Bir hafta bir yazar: İbrahim DOĞANYİĞİT

Mütebessim çehresi ve radyofonik sesi ile hemen ilgi uyandıran bir kişilik. Öğrencilerine edebiyat aşkını aşılayan bir öğretmen.  Kitlesel törenlerde kadife sesi ile herkesi etkileyen bir hatip. Tiyatroda sahnelenecek eserleri veren coşkulu bir senarist. Edebiyat Defteri'ni her daim canlı tutan bir televizyon programcısı.

İbrahim Hocam önce sizleri kısaca tanıyabilir miyiz?
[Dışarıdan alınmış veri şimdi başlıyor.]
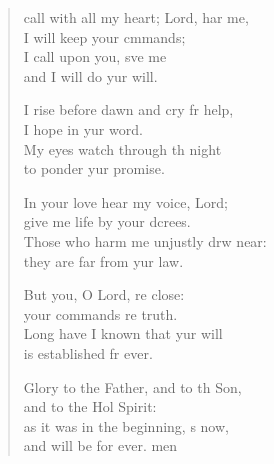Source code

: \begin{verse}
  \begin{patverse}
     call with all my heart; Lord, har me,\Med\\
I will keep your cmmands;\\
I call upon you, sve me\Med\\
and I will do yur will.

I rise before dawn and cry fr help,\Med\\
I hope in yur word.\\
My eyes watch through th night\Med\\
to ponder yur promise.

In your love hear my voice,  Lord;\Med\\
give me life by your dcrees.\\
Those who harm me unjustly drw near:\Med\\
they are far from yur law.

But you, O Lord, re close:\Med\\
your commands re truth.\\
Long have I known that yur will\Med\\
is established fr ever.

Glory to the Father, and to th Son,\Med\\
and to the Hol Spirit:\\
as it was in the beginning, \pointup{\i}s now,\Med\\
and will be for ever. men
  \end{patverse}
\end{verse}
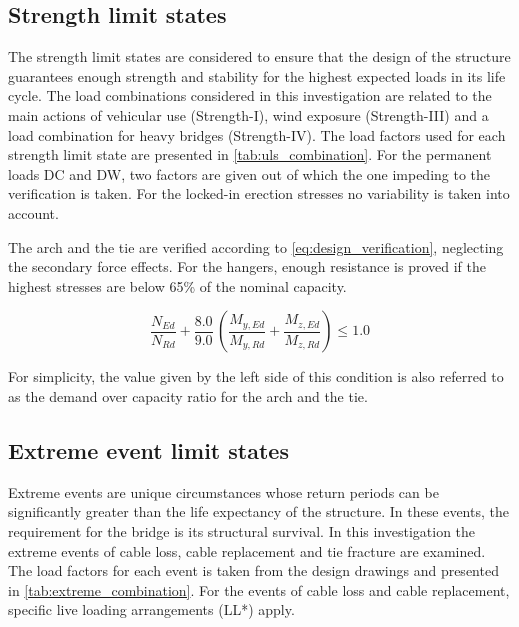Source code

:\subsection{Strength limit states}
The strength limit states are considered to ensure that the design of the structure guarantees enough strength and stability for the highest expected loads in its life cycle. The load combinations considered in this investigation are related to the main actions of vehicular use (Strength-I), wind exposure (Strength-III) and a load combination for heavy bridges (Strength-IV). The load factors used for each strength limit state are presented in \cref{tab:uls_combination}. For the permanent loads DC and DW, two factors are given out of which the one impeding to the verification is taken. For the locked-in erection stresses no variability is taken into account.



The arch and the tie are verified according to \cref{eq:design_verification}, neglecting the secondary force effects. For the hangers, enough resistance is proved if the highest stresses are below 65\% of the nominal capacity. 

\begin{equation}
    \frac{N_{Ed}}{N_{Rd}} + \frac{8.0}{9.0}\, \left(\frac{M_{y,Ed}}{M_{y,Rd}}+\frac{M_{z,Ed}}{M_{z,Rd}} \right) \leq 1.0
    \label{eq:design_verification}
\end{equation}

For simplicity, the value given by the left side of this condition is also referred to as the demand over capacity ratio for the arch and the tie.

\subsection{Extreme event limit states}
Extreme events are unique circumstances whose return periods can be significantly greater than the life expectancy of the structure. In these events, the requirement for the bridge is its structural survival. In this investigation the extreme events of cable loss, cable replacement and tie fracture are examined. The load factors for each event is taken from the design drawings and presented in \cref{tab:extreme_combination}. For the events of cable loss and cable replacement, specific live loading arrangements (LL*) apply.

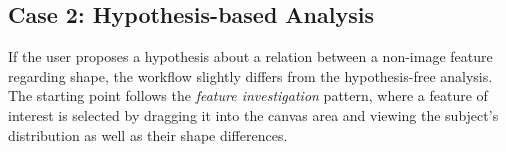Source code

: \documentclass[journal]{style/vgtc} 			          %
\newcommand{\com}[1]{\textcolor{orange}{\uline{#1}}}
\begin{document}
\subsection{Case 2: Hypothesis-based Analysis}
If the user proposes a hypothesis about a relation between a non-image feature regarding shape, the workflow slightly differs from the hypothesis-free analysis.
%
The starting point follows the \emph{feature investigation} pattern, where a feature of interest is selected by dragging it into the canvas area and viewing the subject's distribution as well as their shape differences.
% 
\end{document}
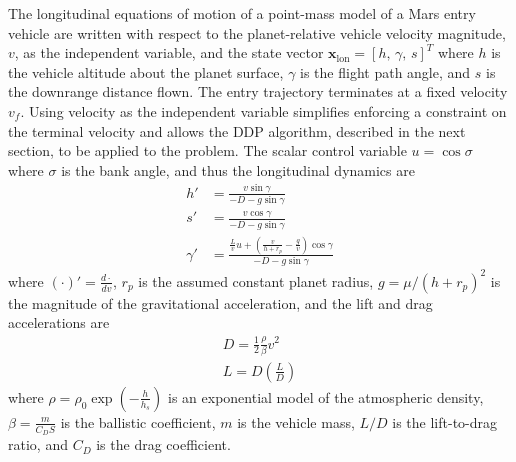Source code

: \documentclass[journal ]{new-aiaa}
\newcommand{\state}{\ensuremath{\mathbf{x}}}
\begin{document}
The longitudinal equations of motion of a point-mass model of a Mars entry vehicle are written with respect to the planet-relative vehicle velocity magnitude, $v$, as the independent variable, and the state vector $\state_{\mathrm{lon}}=[h,\,\gamma,\, s]^T$ where $h$ is the vehicle altitude about the planet surface, $\gamma$ is the flight path angle, and $s$ is the downrange distance flown. The entry trajectory terminates at a fixed velocity $v_f$. Using velocity as the independent variable simplifies enforcing a constraint on the terminal velocity and allows the DDP algorithm, described in the next section, to be applied to the problem. The scalar control variable $u=\cos\sigma$ where $\sigma$ is the bank angle, and thus the longitudinal dynamics are
\begin{align}
h' &= \frac{v\sin\gamma}{-D - g\sin\gamma} \label{eq_dynamics_altitude}\\
s' &= \frac{v\cos\gamma}{-D - g\sin\gamma} \\
\gamma' &= \frac{\frac{L}{v}u + \left(\frac{v}{h+r_p}-\frac{g}{v}\right)\cos\gamma}{-D - g\sin\gamma} \label{eq_dynamics_fpa}
\end{align}
where $(\cdot)' = \frac{d\cdot}{dv}$, $r_p$ is the assumed constant planet radius, $g=\mu/(h+r_p)^2$ is the magnitude of the gravitational acceleration, and the lift and drag accelerations are
\begin{align}
D = \frac{1}{2}\frac{\rho}{\beta} v^2 \\
L = D(\frac{L}{D})
\end{align}
where $\rho=\rho_0\exp\left(-\frac{h}{h_s}\right)$ is an exponential model of the atmospheric density, $\beta=\frac{m}{C_DS}$ is the ballistic coefficient, $m$ is the vehicle mass, $L/D$ is the lift-to-drag ratio, and $C_D$ is the drag coefficient.
\end{document}
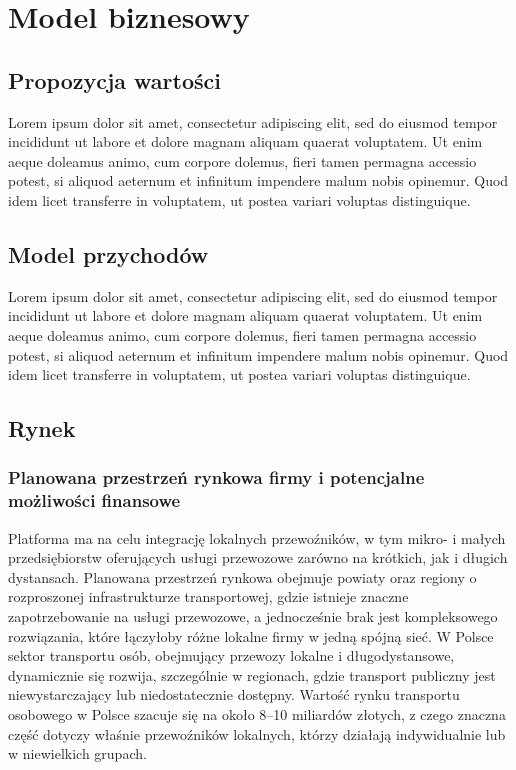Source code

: \chapter{Model biznesowy}
\label{chap:drugi}



\section{Propozycja wartości}

Lorem ipsum dolor sit amet, consectetur adipiscing elit, sed do eiusmod tempor incididunt ut labore et dolore magnam aliquam quaerat voluptatem. Ut enim aeque doleamus animo, cum corpore dolemus, fieri tamen permagna accessio potest, si aliquod aeternum et infinitum impendere malum nobis opinemur. Quod idem licet transferre in voluptatem, ut postea variari voluptas distinguique.

\section{Model przychodów}

Lorem ipsum dolor sit amet, consectetur adipiscing elit, sed do eiusmod tempor incididunt ut labore et dolore magnam aliquam quaerat voluptatem. Ut enim aeque doleamus animo, cum corpore dolemus, fieri tamen permagna accessio potest, si aliquod aeternum et infinitum impendere malum nobis opinemur. Quod idem licet transferre in voluptatem, ut postea variari voluptas distinguique.

\section{Rynek}
\subsection{Planowana przestrzeń rynkowa firmy i potencjalne możliwości finansowe}
Platforma ma na celu integrację lokalnych przewoźników, w tym mikro- i małych przedsiębiorstw oferujących usługi przewozowe zarówno na krótkich, jak i długich dystansach. Planowana przestrzeń rynkowa obejmuje powiaty oraz regiony o rozproszonej infrastrukturze transportowej, gdzie istnieje znaczne zapotrzebowanie na usługi przewozowe, a jednocześnie brak jest kompleksowego rozwiązania, które łączyłoby różne lokalne firmy w jedną spójną sieć.
W Polsce sektor transportu osób, obejmujący przewozy lokalne i długodystansowe, dynamicznie się rozwija, szczególnie w regionach, gdzie transport publiczny jest niewystarczający lub niedostatecznie dostępny. Wartość rynku transportu osobowego w Polsce szacuje się na około 8–10 miliardów złotych, z czego znaczna część dotyczy właśnie przewoźników lokalnych, którzy działają indywidualnie lub w niewielkich grupach.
Bendeniz, İbrahim Doğanyiğit. Elli dört yaşındayım. Kayseri iline bağlı Felahiye İlçesi, Darılı köyündenim. İlkokulu köyümde tamamladıktan sonra, ortaokul ve liseyi Kayseri de Fevzi Çakmak Lisesi’nde okudum. Üniversite ve yüksek lisansımı Erciyes Üniversitesi, Edebiyat Fakültesi Türk Dili ve Edebiyatı bölümünde ikmal ettim. 34 yıl değişik okullarda Türk Dili ve Edebiyatı öğretmenliği yaptım hâlâ öğretmenlik yapıyorum. Evli ve iki çocuk babasıyım.

Hocam yazma serüveniniz nasıl başladı. Yazma isteği ve yeteneğinin oluşmasında kimlerin katkı ve yönlendirmesi oldu?

Küçük yaşlardan beri yazmak bir tutku halinde gelişti diyebilirim. Bir şeyler yazıyordum ama bu bilinçsiz bir çabaydı. Bendeki en yoğun gelişme fakültede saygı değer hocam İnci ENGİNÜN’ün dersimize girmesi oldu. İnci Hanım özellikle yazma konusunda çok hassastı. Ders harici, özel olarak da yazmaya çabalayanlarla  ilgilenir, bizleri yönlendirirdi.

Yazma tutkusu olan, yazar olma hayalleri taşıyan her yaştaki insanlara neler tavsiye edersiniz?

Saçma sapan şeyler de olsa yazdıkları her gün kendilerine yazma zamanı belirleyip taviz vermeden yazsınlar. Sonrasında yazdıkları için bir demlenme süresi belirlesinler, yani ürünleri biraz bekletsinler. Sonra da acımasız bir eleştirmen tavrıyla yazdıklarını eleştirsinler. Ali Fuat Başgil Hoca’nın tabiriyle o eleştiriler sırasında dikkate değer bir tek cümle bile ortaya çıksa , o yazı dikkate değerdir.

İbrahim Hocam kitaplarınızın veya eserlerinizin isimlerini öğrenebilir miyiz?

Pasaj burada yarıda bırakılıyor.